> What you have to do:
Please quote exactly the lines below from the line containing "## 2.0.0-rc.11" to the line containing "serving requests", both lines included, and nothing else.

(Supplied material begins)

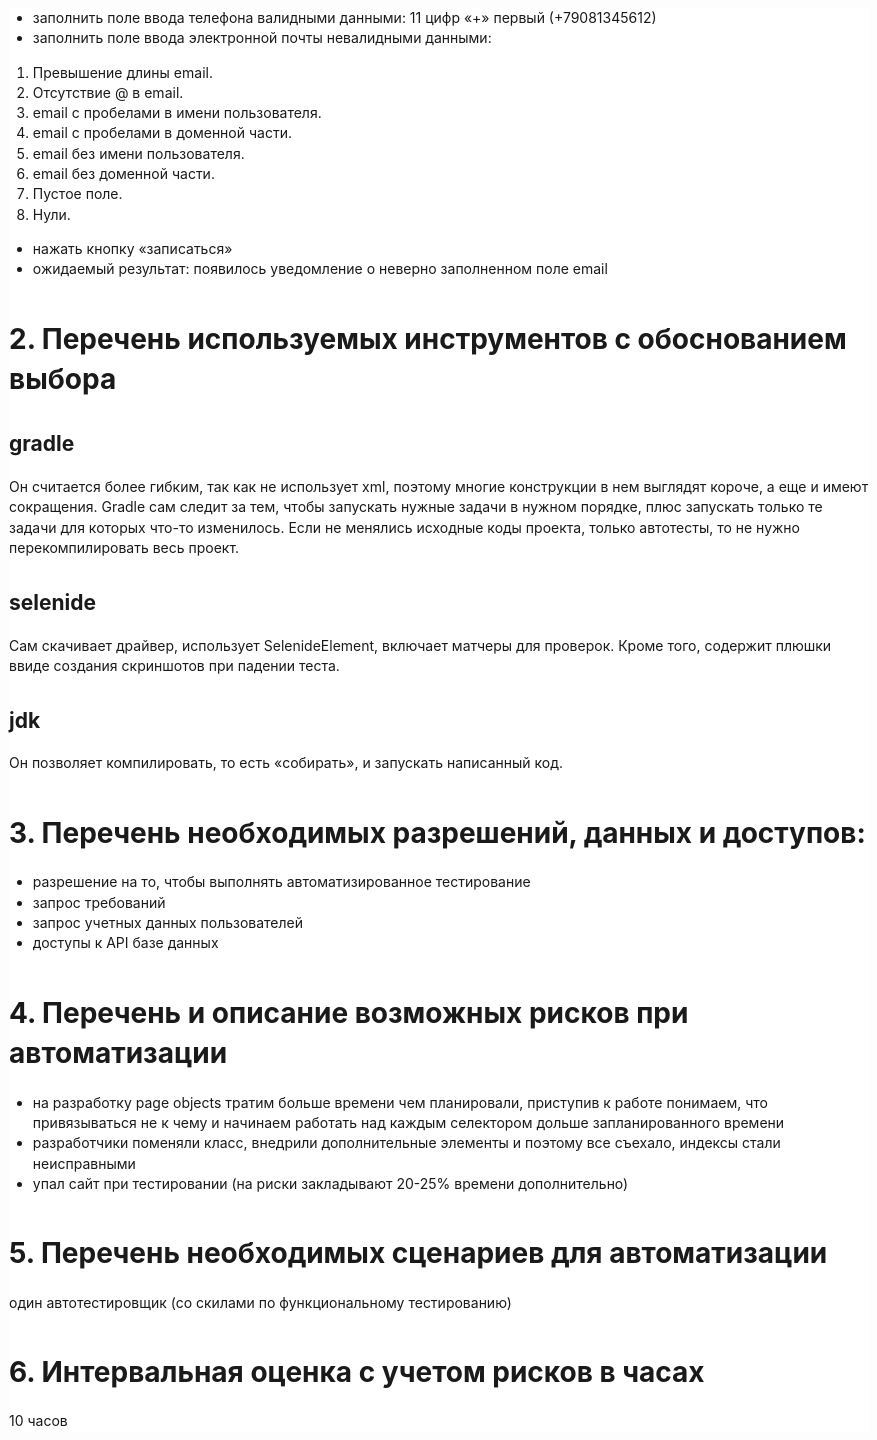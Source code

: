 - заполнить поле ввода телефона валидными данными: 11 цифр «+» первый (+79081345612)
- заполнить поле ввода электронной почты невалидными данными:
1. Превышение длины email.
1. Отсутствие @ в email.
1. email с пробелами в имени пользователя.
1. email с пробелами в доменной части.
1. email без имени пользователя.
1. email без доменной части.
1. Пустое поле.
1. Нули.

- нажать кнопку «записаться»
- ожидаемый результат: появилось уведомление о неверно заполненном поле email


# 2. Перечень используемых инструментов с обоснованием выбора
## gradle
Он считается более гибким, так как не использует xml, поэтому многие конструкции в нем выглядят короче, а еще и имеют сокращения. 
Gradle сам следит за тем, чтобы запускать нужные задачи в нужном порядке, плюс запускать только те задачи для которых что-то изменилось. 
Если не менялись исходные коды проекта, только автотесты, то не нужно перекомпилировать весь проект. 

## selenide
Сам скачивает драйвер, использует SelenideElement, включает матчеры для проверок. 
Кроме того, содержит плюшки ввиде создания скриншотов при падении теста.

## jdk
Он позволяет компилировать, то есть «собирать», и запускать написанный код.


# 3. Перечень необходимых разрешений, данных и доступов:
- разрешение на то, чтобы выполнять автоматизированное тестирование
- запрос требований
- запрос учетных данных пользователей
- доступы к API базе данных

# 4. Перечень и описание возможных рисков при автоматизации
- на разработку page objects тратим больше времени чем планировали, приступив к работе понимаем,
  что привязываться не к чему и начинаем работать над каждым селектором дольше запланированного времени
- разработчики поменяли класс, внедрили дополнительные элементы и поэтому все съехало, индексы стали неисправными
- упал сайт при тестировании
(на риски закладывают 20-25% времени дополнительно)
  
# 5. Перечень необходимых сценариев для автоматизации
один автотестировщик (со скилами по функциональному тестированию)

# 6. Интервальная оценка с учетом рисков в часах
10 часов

(Supplied material ends)
(Supplied material begins)

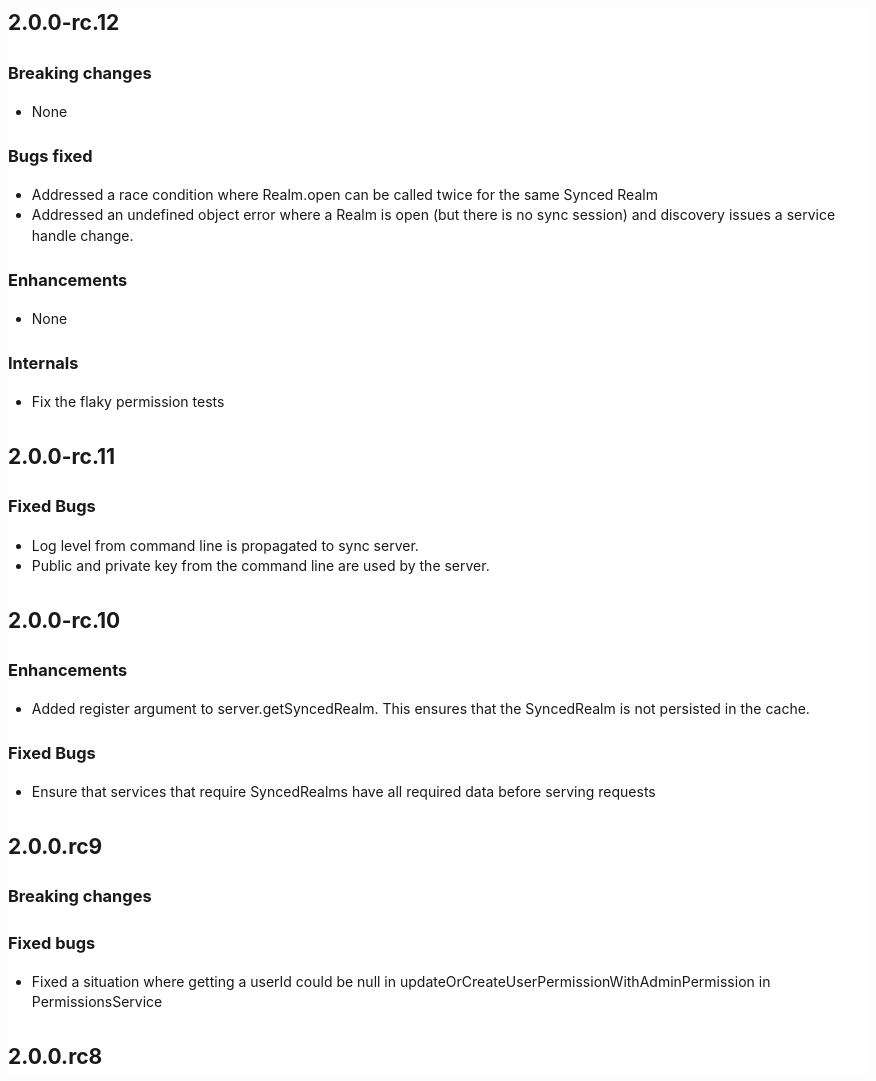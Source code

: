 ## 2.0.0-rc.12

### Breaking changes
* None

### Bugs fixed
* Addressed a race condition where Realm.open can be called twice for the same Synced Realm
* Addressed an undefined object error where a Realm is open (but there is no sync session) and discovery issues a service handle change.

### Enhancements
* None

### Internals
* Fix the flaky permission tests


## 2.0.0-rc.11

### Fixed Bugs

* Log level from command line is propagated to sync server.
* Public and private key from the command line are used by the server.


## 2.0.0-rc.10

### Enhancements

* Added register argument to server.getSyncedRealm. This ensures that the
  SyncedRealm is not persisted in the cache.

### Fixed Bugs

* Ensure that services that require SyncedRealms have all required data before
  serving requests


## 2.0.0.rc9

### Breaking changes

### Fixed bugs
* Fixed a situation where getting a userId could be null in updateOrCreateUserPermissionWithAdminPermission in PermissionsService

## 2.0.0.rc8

(Supplied material ends)
(Supplied material begins)

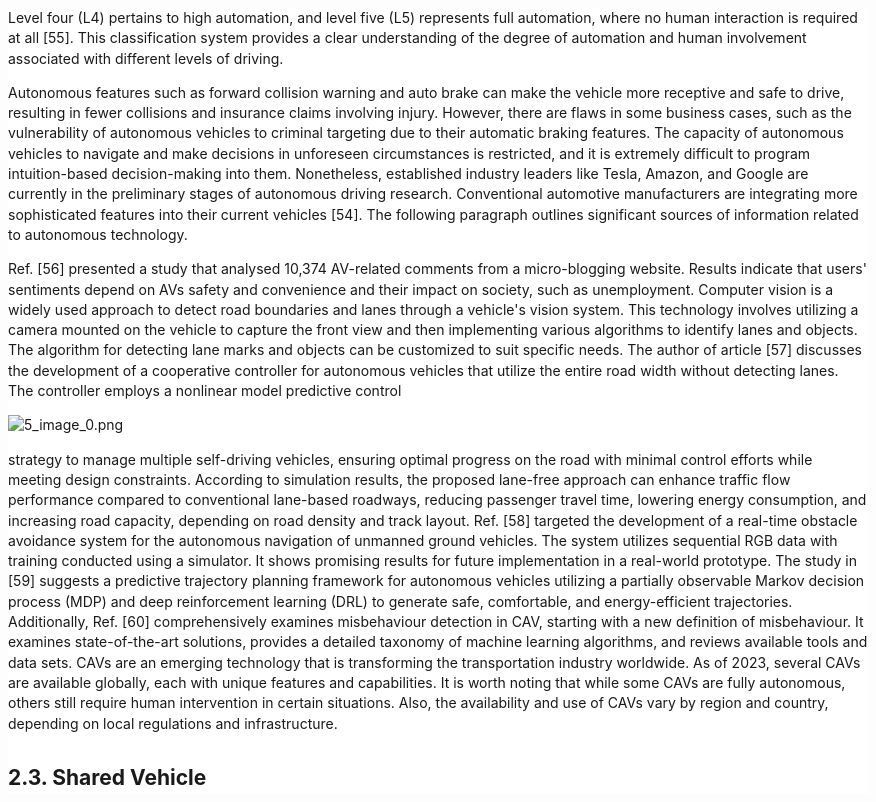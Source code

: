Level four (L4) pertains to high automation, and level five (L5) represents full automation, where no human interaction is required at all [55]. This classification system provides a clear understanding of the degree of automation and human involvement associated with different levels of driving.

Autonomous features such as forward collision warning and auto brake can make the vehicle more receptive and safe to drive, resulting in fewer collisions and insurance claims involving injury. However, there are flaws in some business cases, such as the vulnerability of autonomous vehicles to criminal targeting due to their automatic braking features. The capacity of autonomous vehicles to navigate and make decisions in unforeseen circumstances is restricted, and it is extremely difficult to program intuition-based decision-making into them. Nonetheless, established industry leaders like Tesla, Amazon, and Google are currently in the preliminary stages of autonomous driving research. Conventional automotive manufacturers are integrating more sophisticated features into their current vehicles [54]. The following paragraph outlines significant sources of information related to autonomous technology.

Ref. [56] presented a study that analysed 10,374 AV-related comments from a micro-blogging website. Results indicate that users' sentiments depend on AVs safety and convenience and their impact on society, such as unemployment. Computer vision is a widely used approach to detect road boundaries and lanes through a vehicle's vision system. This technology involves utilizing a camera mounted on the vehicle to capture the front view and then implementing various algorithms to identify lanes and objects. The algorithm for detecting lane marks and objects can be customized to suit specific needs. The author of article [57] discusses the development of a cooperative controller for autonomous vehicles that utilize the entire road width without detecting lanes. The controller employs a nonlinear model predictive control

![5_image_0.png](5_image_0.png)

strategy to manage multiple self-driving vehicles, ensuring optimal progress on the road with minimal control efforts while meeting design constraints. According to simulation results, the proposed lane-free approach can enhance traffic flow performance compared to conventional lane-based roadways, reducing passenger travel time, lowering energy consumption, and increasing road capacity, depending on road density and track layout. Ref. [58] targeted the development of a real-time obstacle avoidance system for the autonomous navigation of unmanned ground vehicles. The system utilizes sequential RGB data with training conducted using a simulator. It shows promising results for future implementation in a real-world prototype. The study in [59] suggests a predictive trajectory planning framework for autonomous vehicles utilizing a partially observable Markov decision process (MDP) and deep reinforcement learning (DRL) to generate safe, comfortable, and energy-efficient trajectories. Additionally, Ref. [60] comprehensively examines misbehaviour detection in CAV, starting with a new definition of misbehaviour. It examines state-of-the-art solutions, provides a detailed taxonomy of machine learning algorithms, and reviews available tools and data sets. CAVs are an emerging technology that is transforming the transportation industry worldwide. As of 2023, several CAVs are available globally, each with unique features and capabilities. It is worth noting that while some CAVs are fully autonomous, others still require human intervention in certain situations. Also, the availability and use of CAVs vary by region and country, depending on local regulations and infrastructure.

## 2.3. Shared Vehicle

(Supplied material ends)

> Written response:
## 2.0.0-rc.11

### Fixed Bugs

* Log level from command line is propagated to sync server.
* Public and private key from the command line are used by the server.


## 2.0.0-rc.10

### Enhancements

* Added register argument to server.getSyncedRealm. This ensures that the
  SyncedRealm is not persisted in the cache.

### Fixed Bugs

* Ensure that services that require SyncedRealms have all required data before
  serving requests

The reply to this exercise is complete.